ASSIGNMENT ▸ Write out all the data again, exactly as shown.

Source texts of formatted documents:

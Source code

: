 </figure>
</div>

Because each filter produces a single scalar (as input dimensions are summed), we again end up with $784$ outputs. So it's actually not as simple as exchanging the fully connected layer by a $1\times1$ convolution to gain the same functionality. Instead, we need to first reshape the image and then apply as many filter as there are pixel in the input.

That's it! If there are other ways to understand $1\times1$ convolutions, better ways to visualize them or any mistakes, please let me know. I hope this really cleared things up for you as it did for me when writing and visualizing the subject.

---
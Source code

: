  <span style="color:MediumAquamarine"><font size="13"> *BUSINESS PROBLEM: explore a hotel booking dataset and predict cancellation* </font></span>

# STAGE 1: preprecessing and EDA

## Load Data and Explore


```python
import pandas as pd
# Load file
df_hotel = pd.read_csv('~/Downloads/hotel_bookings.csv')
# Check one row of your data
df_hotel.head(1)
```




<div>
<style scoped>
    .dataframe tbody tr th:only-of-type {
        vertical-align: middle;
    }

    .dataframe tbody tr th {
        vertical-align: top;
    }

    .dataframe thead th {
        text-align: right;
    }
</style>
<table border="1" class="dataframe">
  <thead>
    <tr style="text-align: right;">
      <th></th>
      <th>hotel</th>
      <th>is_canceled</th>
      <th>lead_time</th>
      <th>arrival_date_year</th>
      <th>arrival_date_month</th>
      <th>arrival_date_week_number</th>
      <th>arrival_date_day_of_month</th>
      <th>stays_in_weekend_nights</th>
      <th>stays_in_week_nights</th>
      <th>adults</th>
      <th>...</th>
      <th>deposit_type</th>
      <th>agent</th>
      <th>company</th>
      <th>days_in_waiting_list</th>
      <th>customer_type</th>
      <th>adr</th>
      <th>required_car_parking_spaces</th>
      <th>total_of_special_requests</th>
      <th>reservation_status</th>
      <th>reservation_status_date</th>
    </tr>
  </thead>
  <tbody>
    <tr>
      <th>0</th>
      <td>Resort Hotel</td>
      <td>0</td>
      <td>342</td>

PROBLEM SOLUTION ▸
Source code

: </figure>
</div>

Because each filter produces a single scalar (as input dimensions are summed), we again end up with $784$ outputs. So it's actually not as simple as exchanging the fully connected layer by a $1\times1$ convolution to gain the same functionality. Instead, we need to first reshape the image and then apply as many filter as there are pixel in the input.

That's it! If there are other ways to understand $1\times1$ convolutions, better ways to visualize them or any mistakes, please let me know. I hope this really cleared things up for you as it did for me when writing and visualizing the subject.

---
Source code

:  <span style="color:MediumAquamarine"><font size="13"> *BUSINESS PROBLEM: explore a hotel booking dataset and predict cancellation* </font></span>

# STAGE 1: preprecessing and EDA

## Load Data and Explore


```python
import pandas as pd
# Load file
df_hotel = pd.read_csv('~/Downloads/hotel_bookings.csv')
# Check one row of your data
df_hotel.head(1)
```




<div>
<style scoped>
    .dataframe tbody tr th:only-of-type {
        vertical-align: middle;
    }

    .dataframe tbody tr th {
        vertical-align: top;
    }

    .dataframe thead th {
        text-align: right;
    }
</style>
<table border="1" class="dataframe">
  <thead>
    <tr style="text-align: right;">
      <th></th>
      <th>hotel</th>
      <th>is_canceled</th>
      <th>lead_time</th>
      <th>arrival_date_year</th>
      <th>arrival_date_month</th>
      <th>arrival_date_week_number</th>
      <th>arrival_date_day_of_month</th>
      <th>stays_in_weekend_nights</th>
      <th>stays_in_week_nights</th>
      <th>adults</th>
      <th>...</th>
      <th>deposit_type</th>
      <th>agent</th>
      <th>company</th>
      <th>days_in_waiting_list</th>
      <th>customer_type</th>
      <th>adr</th>
      <th>required_car_parking_spaces</th>
      <th>total_of_special_requests</th>
      <th>reservation_status</th>
      <th>reservation_status_date</th>
    </tr>
  </thead>
  <tbody>
    <tr>
      <th>0</th>
      <td>Resort Hotel</td>
      <td>0</td>
      <td>342</td>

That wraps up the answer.